Nani menghampiri wanita tua yang terbaring di hadapannya. Tubuh gempal wanita tua itu digoyang-goyangkan olehnya. Di atas meja rias yang hanya berupa papan di sangga oleh lempengan besi, ada sebuah minyak angin. Botol berwarna bening itu diraihnya dengan tangan kanan. Berharap si wanita tua itu bangun dari pingsannya. Alisnya beradu. Tubuhnya mulai mengeluarkan keringat dingin. Nani sudah kehabisan akal untuk membuat majikanya sadar. Dia berlari meninggalkan wanita itu dalam keadaan seperti itu. Dia berlari menuruni tangga untuk mencari bantuan.

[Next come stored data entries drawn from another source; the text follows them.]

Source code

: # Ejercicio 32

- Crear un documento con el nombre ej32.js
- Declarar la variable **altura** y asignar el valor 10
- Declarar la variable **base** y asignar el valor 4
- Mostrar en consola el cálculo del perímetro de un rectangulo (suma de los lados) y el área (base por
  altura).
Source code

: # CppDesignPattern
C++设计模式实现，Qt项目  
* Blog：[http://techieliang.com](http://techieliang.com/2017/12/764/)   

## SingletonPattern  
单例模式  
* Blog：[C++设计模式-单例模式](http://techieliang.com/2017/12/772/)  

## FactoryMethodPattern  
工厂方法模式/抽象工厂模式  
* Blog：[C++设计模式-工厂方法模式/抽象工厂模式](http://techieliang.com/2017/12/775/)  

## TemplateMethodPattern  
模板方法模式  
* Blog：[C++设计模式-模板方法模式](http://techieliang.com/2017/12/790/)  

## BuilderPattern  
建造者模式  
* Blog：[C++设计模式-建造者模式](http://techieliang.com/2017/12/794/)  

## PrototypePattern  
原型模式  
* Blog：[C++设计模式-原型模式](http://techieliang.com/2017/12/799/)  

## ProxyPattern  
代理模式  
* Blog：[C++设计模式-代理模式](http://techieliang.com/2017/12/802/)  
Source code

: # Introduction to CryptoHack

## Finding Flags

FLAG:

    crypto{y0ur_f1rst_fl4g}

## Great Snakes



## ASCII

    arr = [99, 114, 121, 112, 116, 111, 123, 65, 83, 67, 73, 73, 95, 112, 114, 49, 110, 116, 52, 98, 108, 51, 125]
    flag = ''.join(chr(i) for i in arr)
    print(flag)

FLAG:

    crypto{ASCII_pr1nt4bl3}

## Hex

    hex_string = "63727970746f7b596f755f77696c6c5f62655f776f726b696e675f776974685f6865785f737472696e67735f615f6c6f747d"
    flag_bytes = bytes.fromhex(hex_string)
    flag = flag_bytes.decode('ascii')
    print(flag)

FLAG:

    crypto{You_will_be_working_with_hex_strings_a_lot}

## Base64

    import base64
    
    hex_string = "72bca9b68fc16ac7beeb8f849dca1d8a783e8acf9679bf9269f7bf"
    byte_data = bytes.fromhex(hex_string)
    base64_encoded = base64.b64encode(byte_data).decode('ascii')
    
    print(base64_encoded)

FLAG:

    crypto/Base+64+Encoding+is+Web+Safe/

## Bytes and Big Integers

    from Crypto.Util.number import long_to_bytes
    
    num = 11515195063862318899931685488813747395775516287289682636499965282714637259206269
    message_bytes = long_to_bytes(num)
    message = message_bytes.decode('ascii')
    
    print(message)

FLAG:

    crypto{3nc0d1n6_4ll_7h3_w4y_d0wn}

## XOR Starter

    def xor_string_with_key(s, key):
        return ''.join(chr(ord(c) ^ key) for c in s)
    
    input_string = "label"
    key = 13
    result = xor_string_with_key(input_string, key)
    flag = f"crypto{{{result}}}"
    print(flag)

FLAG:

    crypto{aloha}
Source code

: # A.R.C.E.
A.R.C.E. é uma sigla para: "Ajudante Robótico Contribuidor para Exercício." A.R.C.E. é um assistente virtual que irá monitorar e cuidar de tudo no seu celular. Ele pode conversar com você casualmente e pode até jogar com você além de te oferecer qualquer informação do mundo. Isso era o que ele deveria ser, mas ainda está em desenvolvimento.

Kini wanita tua telah terbaring di kasurnya nan empuk. Dia didampingi Nani serta anak laki-laki wanita tua gempal itu. Anak lelaki itu baru saja pulang dari negeri Paman Sam. Mereka berdua tampak cemas. Selang dua jam kemudian, wanita tua yang sering disapa Madam oleh Nani, sadar dari pingsannya. Dia terlihat letih dan masih lemah untuk bangun. Bola matanya bergerak ke sana ke mari mencari obyek yang ia cari. Pandangannya terhenti pada Nani. Dia terlihat geram seperti saat dia memanggil Nani.
“I have told you before, you may not to pray with your way! I hate to see your religious clothing. You know, it scares me!”
“But, I have to pray to my God, Madam. Is it wrong? It's to me my religion and to you your religion.”
“I don’t want to know your reason! And you have no right to oppose me. If you do this again, you will get a similar action, like I have done to your left hand before”, ucap Madam dengan tatapan mata yang tajam ke arah Nani.
“Mom, you have to take a rest. I’ll tell to Nani later. Okay?”, anak lelaki itu kemudian menyelimuti ibunya. Wanita tua itu pun menurut.
“You, get out from here!” perintah lelaki itu sambil menunjuk muka Nani. Tanpa menunggu diperintahkan untuk kedua kalinya, Nani langsung melangkah keluar dari ruangan bernuansa pastel.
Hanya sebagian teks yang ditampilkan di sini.